Work instructions: Find out how many lines of the material contain the string "Allemagne" and give only that figure.

Data extracts:
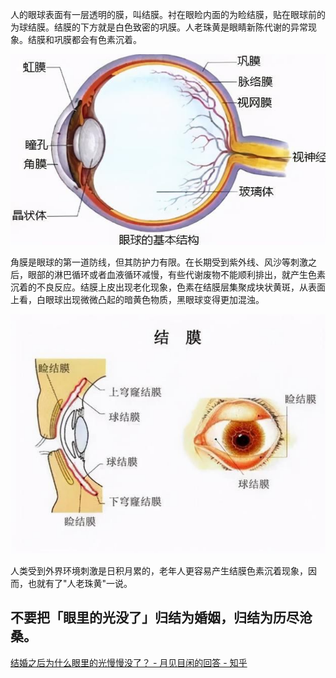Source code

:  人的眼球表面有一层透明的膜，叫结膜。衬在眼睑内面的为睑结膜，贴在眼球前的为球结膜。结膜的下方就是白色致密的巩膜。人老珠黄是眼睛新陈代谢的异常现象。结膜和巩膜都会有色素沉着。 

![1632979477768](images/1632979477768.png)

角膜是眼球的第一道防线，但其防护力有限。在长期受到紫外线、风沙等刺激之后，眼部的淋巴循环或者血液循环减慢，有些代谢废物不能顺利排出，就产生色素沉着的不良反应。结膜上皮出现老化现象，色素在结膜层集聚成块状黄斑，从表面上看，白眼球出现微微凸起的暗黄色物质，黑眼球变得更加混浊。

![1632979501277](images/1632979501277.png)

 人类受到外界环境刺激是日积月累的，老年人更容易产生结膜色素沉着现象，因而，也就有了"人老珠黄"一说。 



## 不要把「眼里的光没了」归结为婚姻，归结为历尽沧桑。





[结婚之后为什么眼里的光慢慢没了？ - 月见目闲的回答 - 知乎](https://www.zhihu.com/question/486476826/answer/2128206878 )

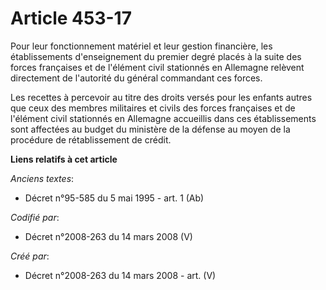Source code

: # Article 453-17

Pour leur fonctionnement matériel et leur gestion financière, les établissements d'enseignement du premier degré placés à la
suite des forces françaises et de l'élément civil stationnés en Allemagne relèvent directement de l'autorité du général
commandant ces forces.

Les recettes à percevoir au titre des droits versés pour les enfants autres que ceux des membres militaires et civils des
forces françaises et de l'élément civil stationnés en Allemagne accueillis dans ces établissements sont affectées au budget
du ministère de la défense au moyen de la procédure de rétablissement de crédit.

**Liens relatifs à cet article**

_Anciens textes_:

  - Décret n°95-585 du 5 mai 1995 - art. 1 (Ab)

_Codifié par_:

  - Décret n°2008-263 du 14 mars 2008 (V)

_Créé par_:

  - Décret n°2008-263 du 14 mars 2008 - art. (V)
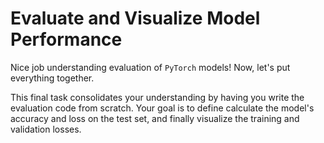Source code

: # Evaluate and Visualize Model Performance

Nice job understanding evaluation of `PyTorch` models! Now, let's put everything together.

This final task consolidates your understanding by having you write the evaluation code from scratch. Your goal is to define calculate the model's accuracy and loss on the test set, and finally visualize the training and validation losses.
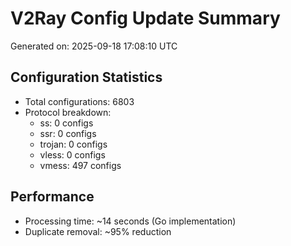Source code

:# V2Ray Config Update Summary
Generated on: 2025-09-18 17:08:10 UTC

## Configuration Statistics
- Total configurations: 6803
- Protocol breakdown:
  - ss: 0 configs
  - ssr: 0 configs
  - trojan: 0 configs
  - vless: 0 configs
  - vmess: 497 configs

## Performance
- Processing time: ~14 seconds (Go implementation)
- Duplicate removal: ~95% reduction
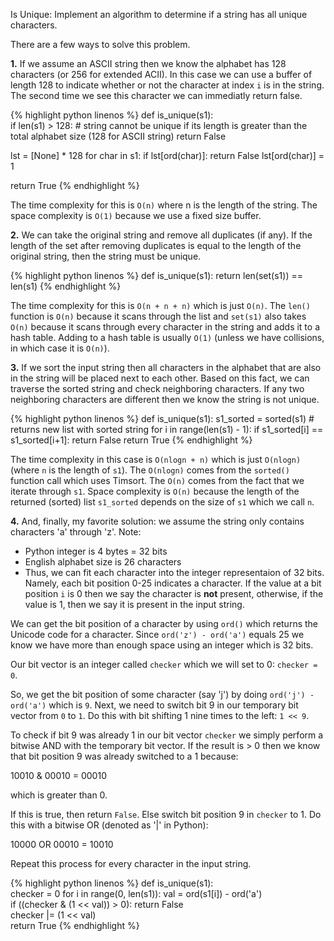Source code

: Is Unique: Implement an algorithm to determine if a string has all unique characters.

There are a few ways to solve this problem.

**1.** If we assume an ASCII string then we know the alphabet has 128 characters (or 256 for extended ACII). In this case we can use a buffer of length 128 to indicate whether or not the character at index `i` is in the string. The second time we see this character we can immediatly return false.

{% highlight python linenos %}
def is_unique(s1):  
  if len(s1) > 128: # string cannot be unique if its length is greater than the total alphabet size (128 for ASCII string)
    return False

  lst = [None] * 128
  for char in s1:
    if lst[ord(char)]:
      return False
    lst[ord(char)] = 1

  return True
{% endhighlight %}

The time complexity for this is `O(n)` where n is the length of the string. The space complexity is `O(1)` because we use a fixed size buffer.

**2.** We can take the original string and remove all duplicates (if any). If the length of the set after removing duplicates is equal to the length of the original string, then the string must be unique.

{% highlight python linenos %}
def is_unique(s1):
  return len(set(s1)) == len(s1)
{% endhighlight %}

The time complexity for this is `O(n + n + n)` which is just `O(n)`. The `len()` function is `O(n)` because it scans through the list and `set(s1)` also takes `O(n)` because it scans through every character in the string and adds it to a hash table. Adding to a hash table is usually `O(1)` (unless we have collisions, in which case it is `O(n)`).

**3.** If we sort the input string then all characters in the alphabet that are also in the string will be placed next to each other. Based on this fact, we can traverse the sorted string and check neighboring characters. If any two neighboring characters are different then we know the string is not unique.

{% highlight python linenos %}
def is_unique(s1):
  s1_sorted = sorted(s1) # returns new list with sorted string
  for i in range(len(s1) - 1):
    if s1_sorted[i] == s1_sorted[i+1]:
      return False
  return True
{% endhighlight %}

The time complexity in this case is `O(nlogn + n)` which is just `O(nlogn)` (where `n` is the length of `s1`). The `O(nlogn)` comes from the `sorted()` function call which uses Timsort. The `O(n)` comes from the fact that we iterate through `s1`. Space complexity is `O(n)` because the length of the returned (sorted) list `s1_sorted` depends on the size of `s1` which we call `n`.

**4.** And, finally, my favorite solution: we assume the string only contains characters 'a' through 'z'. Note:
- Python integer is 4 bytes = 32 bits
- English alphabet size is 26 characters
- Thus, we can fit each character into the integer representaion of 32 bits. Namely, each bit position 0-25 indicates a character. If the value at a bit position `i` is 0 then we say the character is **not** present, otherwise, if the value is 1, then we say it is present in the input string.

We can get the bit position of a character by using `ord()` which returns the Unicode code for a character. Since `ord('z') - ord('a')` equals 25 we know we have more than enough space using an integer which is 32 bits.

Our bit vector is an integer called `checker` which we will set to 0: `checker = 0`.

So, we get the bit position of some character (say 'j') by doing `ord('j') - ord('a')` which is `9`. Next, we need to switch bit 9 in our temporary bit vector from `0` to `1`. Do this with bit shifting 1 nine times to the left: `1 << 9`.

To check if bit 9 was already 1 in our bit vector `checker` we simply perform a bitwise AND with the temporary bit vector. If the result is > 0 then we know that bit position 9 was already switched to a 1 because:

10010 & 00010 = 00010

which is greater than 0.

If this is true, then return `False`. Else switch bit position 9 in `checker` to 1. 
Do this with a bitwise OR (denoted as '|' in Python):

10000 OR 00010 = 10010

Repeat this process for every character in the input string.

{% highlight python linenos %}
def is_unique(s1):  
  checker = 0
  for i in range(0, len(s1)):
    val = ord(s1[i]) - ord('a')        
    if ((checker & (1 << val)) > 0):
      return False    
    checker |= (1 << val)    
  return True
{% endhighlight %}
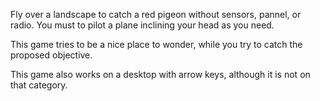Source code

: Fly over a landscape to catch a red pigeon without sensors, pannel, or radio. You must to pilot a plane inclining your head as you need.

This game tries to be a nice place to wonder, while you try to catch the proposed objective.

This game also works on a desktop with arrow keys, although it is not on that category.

Task result: 2